(About this task): The number of lines holding "scripts" in the listing below is all you should give.

** Data extract follows **

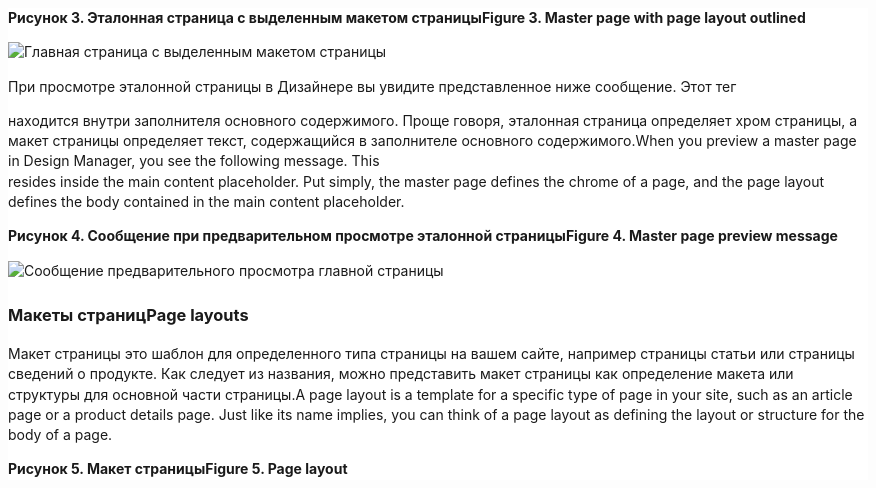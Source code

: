     
    

<span data-ttu-id="4beae-126">**Рисунок 3. Эталонная страница с выделенным макетом страницы**</span><span class="sxs-lookup"><span data-stu-id="4beae-126">**Figure 3. Master page with page layout outlined**</span></span>

  
    
    

  
    
    
![Главная страница с выделенным макетом страницы](../images/103_master_page_with_page_layout_outlined.gif)
  
    
    
<span data-ttu-id="4beae-p105">При просмотре эталонной страницы в Дизайнере вы увидите представленное ниже сообщение. Этот тег **<div>** находится внутри заполнителя основного содержимого. Проще говоря, эталонная страница определяет хром страницы, а макет страницы определяет текст, содержащийся в заполнителе основного содержимого.</span><span class="sxs-lookup"><span data-stu-id="4beae-p105">When you preview a master page in Design Manager, you see the following message. This **<div>** resides inside the main content placeholder. Put simply, the master page defines the chrome of a page, and the page layout defines the body contained in the main content placeholder.</span></span>
  
    
    

<span data-ttu-id="4beae-131">**Рисунок 4. Сообщение при предварительном просмотре эталонной страницы**</span><span class="sxs-lookup"><span data-stu-id="4beae-131">**Figure 4. Master page preview message**</span></span>

  
    
    

  
    
    
![Сообщение предварительного просмотра главной страницы](../images/104_master_page_preview_message.gif)
  
    
    

  
    
    

  
    
    

### <a name="page-layouts"></a><span data-ttu-id="4beae-133">Макеты страниц</span><span class="sxs-lookup"><span data-stu-id="4beae-133">Page layouts</span></span>

<span data-ttu-id="4beae-p106">Макет страницы  это шаблон для определенного типа страницы на вашем сайте, например страницы статьи или страницы сведений о продукте. Как следует из названия, можно представить макет страницы как определение макета или структуры для основной части страницы.</span><span class="sxs-lookup"><span data-stu-id="4beae-p106">A page layout is a template for a specific type of page in your site, such as an article page or a product details page. Just like its name implies, you can think of a page layout as defining the layout or structure for the body of a page.</span></span>
  
    
    

<span data-ttu-id="4beae-136">**Рисунок 5. Макет страницы**</span><span class="sxs-lookup"><span data-stu-id="4beae-136">**Figure 5. Page layout**</span></span>
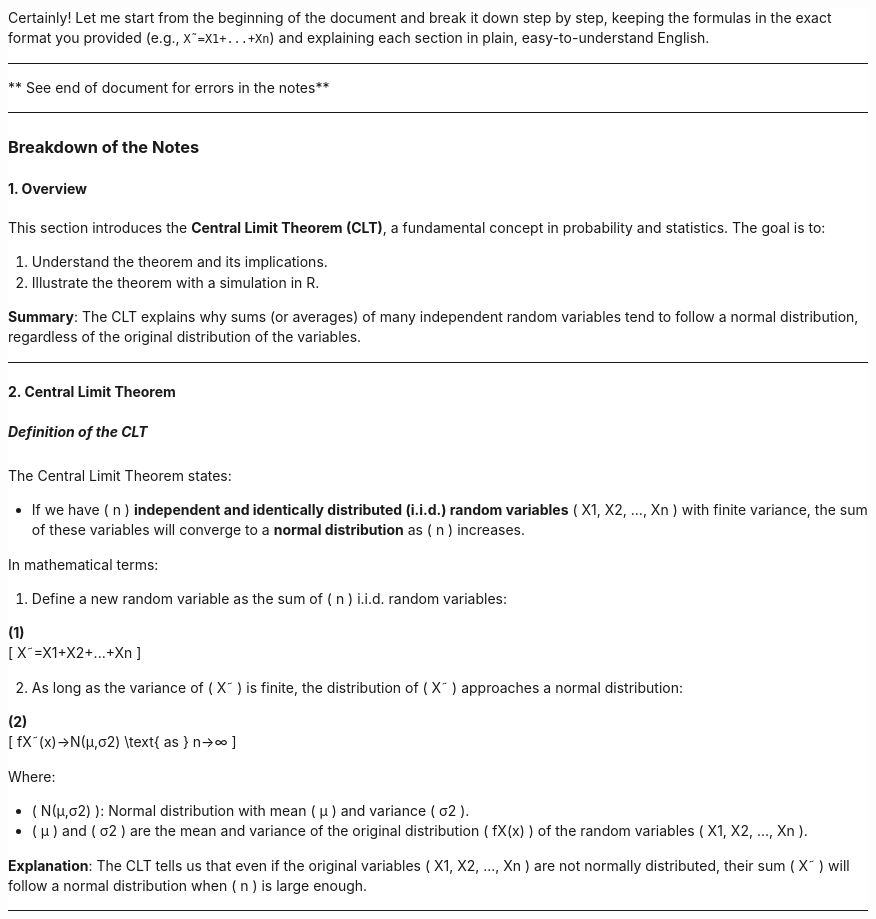 Certainly! Let me start from the beginning of the document and break it down step by step, keeping the formulas in the exact format you provided (e.g., `X˜=X1+...+Xn`) and explaining each section in plain, easy-to-understand English.

---

** See end of document for errors in the notes**

---

### Breakdown of the Notes

#### **1. Overview**
This section introduces the **Central Limit Theorem (CLT)**, a fundamental concept in probability and statistics. The goal is to:
1. Understand the theorem and its implications.
2. Illustrate the theorem with a simulation in R.

**Summary**: The CLT explains why sums (or averages) of many independent random variables tend to follow a normal distribution, regardless of the original distribution of the variables.

---

#### **2. Central Limit Theorem**

##### **Definition of the CLT**
The Central Limit Theorem states:

- If we have \( n \) **independent and identically distributed (i.i.d.) random variables** \( X1, X2, ..., Xn \) with finite variance, the sum of these variables will converge to a **normal distribution** as \( n \) increases.

In mathematical terms:
1. Define a new random variable as the sum of \( n \) i.i.d. random variables:

**(1)**  
\[
X˜=X1+X2+...+Xn
\]

2. As long as the variance of \( X˜ \) is finite, the distribution of \( X˜ \) approaches a normal distribution:

**(2)**  
\[
fX˜(x)→N(μ,σ2) \text{ as } n→∞
\]

Where:
- \( N(μ,σ2) \): Normal distribution with mean \( μ \) and variance \( σ2 \).
- \( μ \) and \( σ2 \) are the mean and variance of the original distribution \( fX(x) \) of the random variables \( X1, X2, ..., Xn \).

**Explanation**: The CLT tells us that even if the original variables \( X1, X2, ..., Xn \) are not normally distributed, their sum \( X˜ \) will follow a normal distribution when \( n \) is large enough.

---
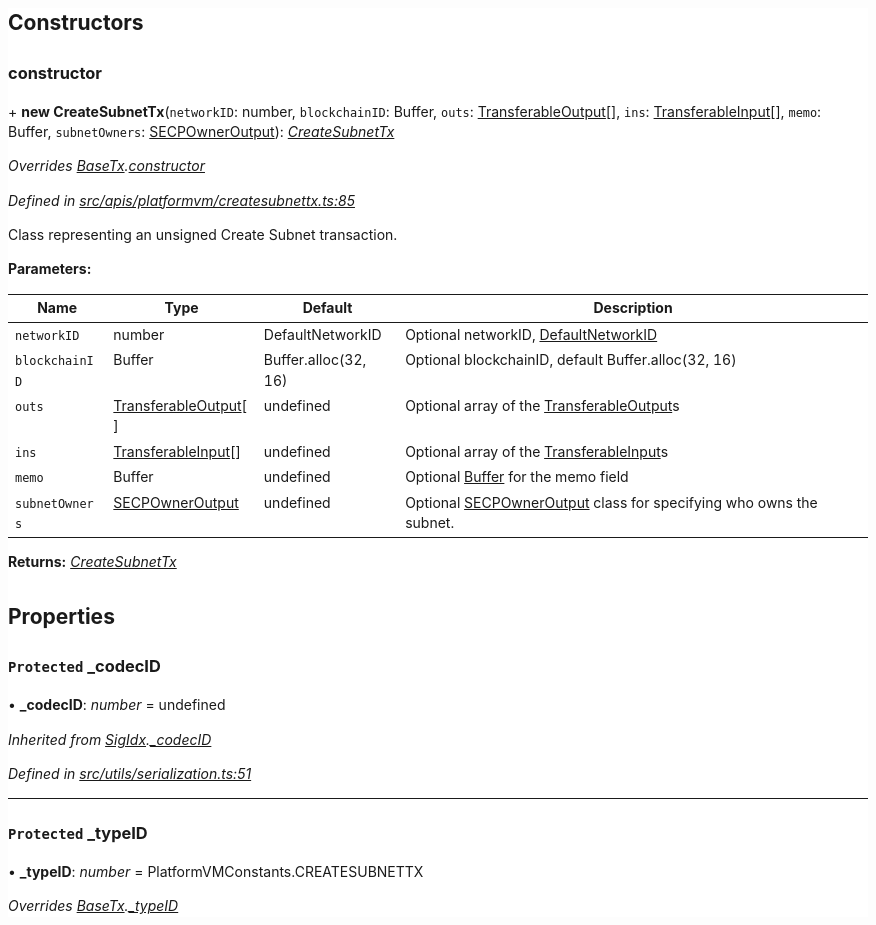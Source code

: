 ## Constructors

### constructor

\+ **new CreateSubnetTx**(`networkID`: number, `blockchainID`: Buffer, `outs`: [TransferableOutput](api_platformvm_outputs.transferableoutput)[], `ins`: [TransferableInput](api_platformvm_inputs.transferableinput)[], `memo`: Buffer, `subnetOwners`: [SECPOwnerOutput](api_platformvm_outputs.secpowneroutput)): _[CreateSubnetTx](api_platformvm_createsubnettx.createsubnettx)_

_Overrides [BaseTx](api_platformvm_basetx.basetx).[constructor](api_platformvm_basetx.basetx#constructor)_

_Defined in [src/apis/platformvm/createsubnettx.ts:85](https://github.com/chain4travel/caminojs/blob/3883166/src/apis/platformvm/createsubnettx.ts#L85)_

Class representing an unsigned Create Subnet transaction.

**Parameters:**

| Name           | Type                                                              | Default              | Description                                                                                                  |
| -------------- | ----------------------------------------------------------------- | -------------------- | ------------------------------------------------------------------------------------------------------------ |
| `networkID`    | number                                                            | DefaultNetworkID     | Optional networkID, [DefaultNetworkID](../modules/utils_constants#const-defaultnetworkid)                    |
| `blockchainID` | Buffer                                                            | Buffer.alloc(32, 16) | Optional blockchainID, default Buffer.alloc(32, 16)                                                          |
| `outs`         | [TransferableOutput](api_platformvm_outputs.transferableoutput)[] | undefined            | Optional array of the [TransferableOutput](api_evm_outputs.transferableoutput)s                              |
| `ins`          | [TransferableInput](api_platformvm_inputs.transferableinput)[]    | undefined            | Optional array of the [TransferableInput](api_evm_inputs.transferableinput)s                                 |
| `memo`         | Buffer                                                            | undefined            | Optional [Buffer](https://github.com/feross/buffer) for the memo field                                       |
| `subnetOwners` | [SECPOwnerOutput](api_platformvm_outputs.secpowneroutput)         | undefined            | Optional [SECPOwnerOutput](api_platformvm_outputs.secpowneroutput) class for specifying who owns the subnet. |

**Returns:** _[CreateSubnetTx](api_platformvm_createsubnettx.createsubnettx)_

## Properties

### `Protected` \_codecID

• **\_codecID**: _number_ = undefined

_Inherited from [SigIdx](common_signature.sigidx).[\_codecID](common_signature.sigidx#protected-_codecid)_

_Defined in [src/utils/serialization.ts:51](https://github.com/chain4travel/caminojs/blob/3883166/src/utils/serialization.ts#L51)_

---

### `Protected` \_typeID

• **\_typeID**: _number_ = PlatformVMConstants.CREATESUBNETTX

_Overrides [BaseTx](api_platformvm_basetx.basetx).[\_typeID](api_platformvm_basetx.basetx#protected-_typeid)_
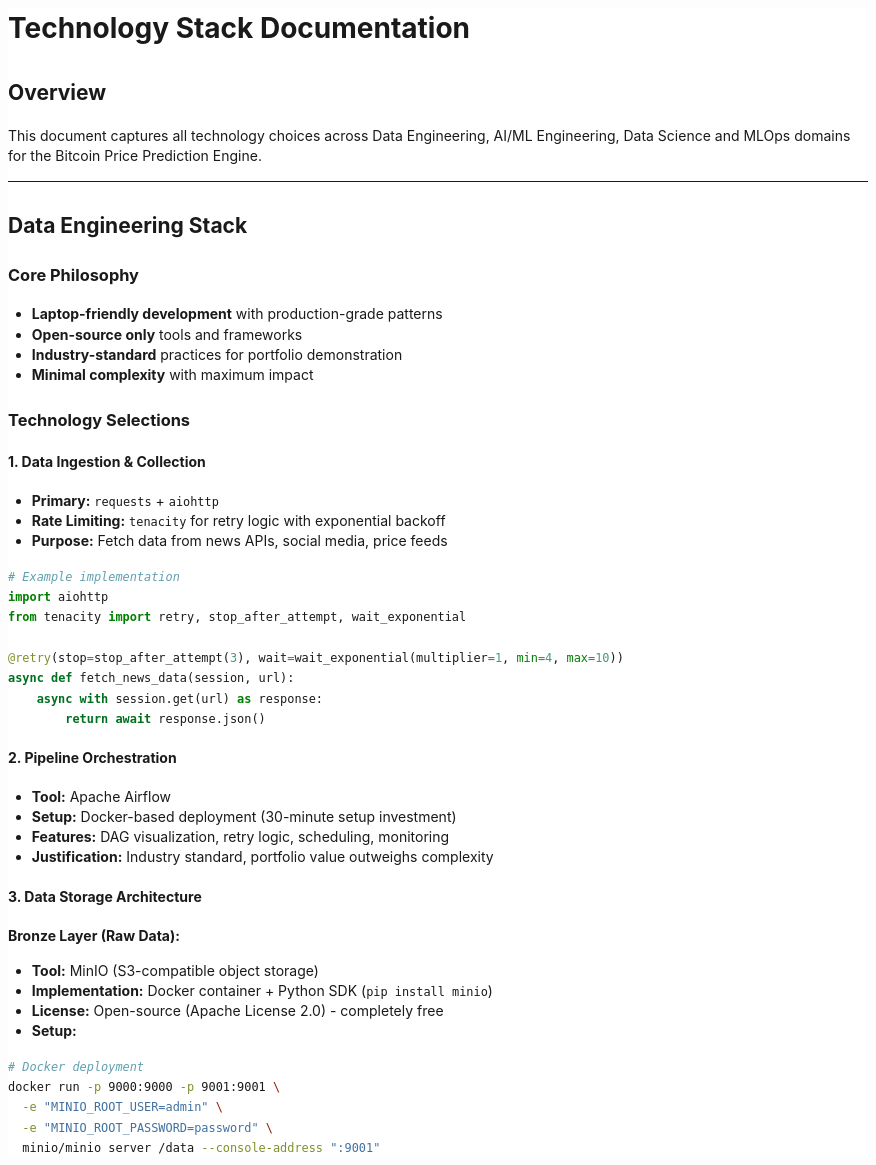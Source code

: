 # Technology Stack Documentation

## Overview
This document captures all technology choices across Data Engineering, AI/ML Engineering, Data Science and MLOps domains for the Bitcoin Price Prediction Engine.

---

## Data Engineering Stack

### **Core Philosophy**
- **Laptop-friendly development** with production-grade patterns
- **Open-source only** tools and frameworks
- **Industry-standard** practices for portfolio demonstration
- **Minimal complexity** with maximum impact

### **Technology Selections**

#### **1. Data Ingestion & Collection**
- **Primary:** `requests` + `aiohttp`
- **Rate Limiting:** `tenacity` for retry logic with exponential backoff
- **Purpose:** Fetch data from news APIs, social media, price feeds

```python
# Example implementation
import aiohttp
from tenacity import retry, stop_after_attempt, wait_exponential

@retry(stop=stop_after_attempt(3), wait=wait_exponential(multiplier=1, min=4, max=10))
async def fetch_news_data(session, url):
    async with session.get(url) as response:
        return await response.json()
```

#### **2. Pipeline Orchestration**
- **Tool:** Apache Airflow
- **Setup:** Docker-based deployment (30-minute setup investment)
- **Features:** DAG visualization, retry logic, scheduling, monitoring
- **Justification:** Industry standard, portfolio value outweighs complexity

#### **3. Data Storage Architecture**

**Bronze Layer (Raw Data):**
- **Tool:** MinIO (S3-compatible object storage)
- **Implementation:** Docker container + Python SDK (`pip install minio`)
- **License:** Open-source (Apache License 2.0) - completely free
- **Setup:** 
```bash
# Docker deployment
docker run -p 9000:9000 -p 9001:9001 \
  -e "MINIO_ROOT_USER=admin" \
  -e "MINIO_ROOT_PASSWORD=password" \
  minio/minio server /data --console-address ":9001"
```

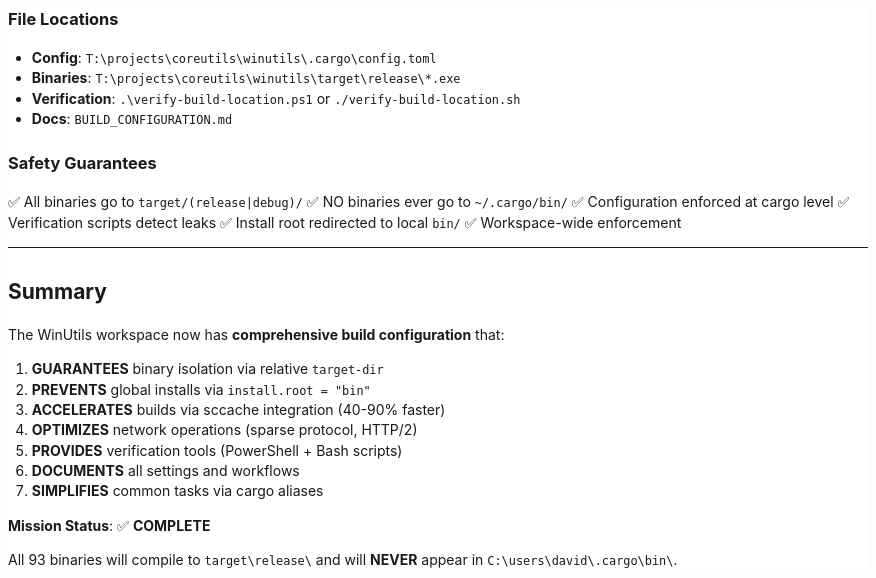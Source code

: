 ### File Locations

- **Config**: `T:\projects\coreutils\winutils\.cargo\config.toml`
- **Binaries**: `T:\projects\coreutils\winutils\target\release\*.exe`
- **Verification**: `.\verify-build-location.ps1` or `./verify-build-location.sh`
- **Docs**: `BUILD_CONFIGURATION.md`

### Safety Guarantees

✅ All binaries go to `target/(release|debug)/`
✅ NO binaries ever go to `~/.cargo/bin/`
✅ Configuration enforced at cargo level
✅ Verification scripts detect leaks
✅ Install root redirected to local `bin/`
✅ Workspace-wide enforcement

______________________________________________________________________

## Summary

The WinUtils workspace now has **comprehensive build configuration** that:

1. **GUARANTEES** binary isolation via relative `target-dir`
1. **PREVENTS** global installs via `install.root = "bin"`
1. **ACCELERATES** builds via sccache integration (40-90% faster)
1. **OPTIMIZES** network operations (sparse protocol, HTTP/2)
1. **PROVIDES** verification tools (PowerShell + Bash scripts)
1. **DOCUMENTS** all settings and workflows
1. **SIMPLIFIES** common tasks via cargo aliases

**Mission Status**: ✅ **COMPLETE**

All 93 binaries will compile to `target\release\` and will **NEVER** appear in `C:\users\david\.cargo\bin\`.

** End of Data extract **

(Exercise solution): 2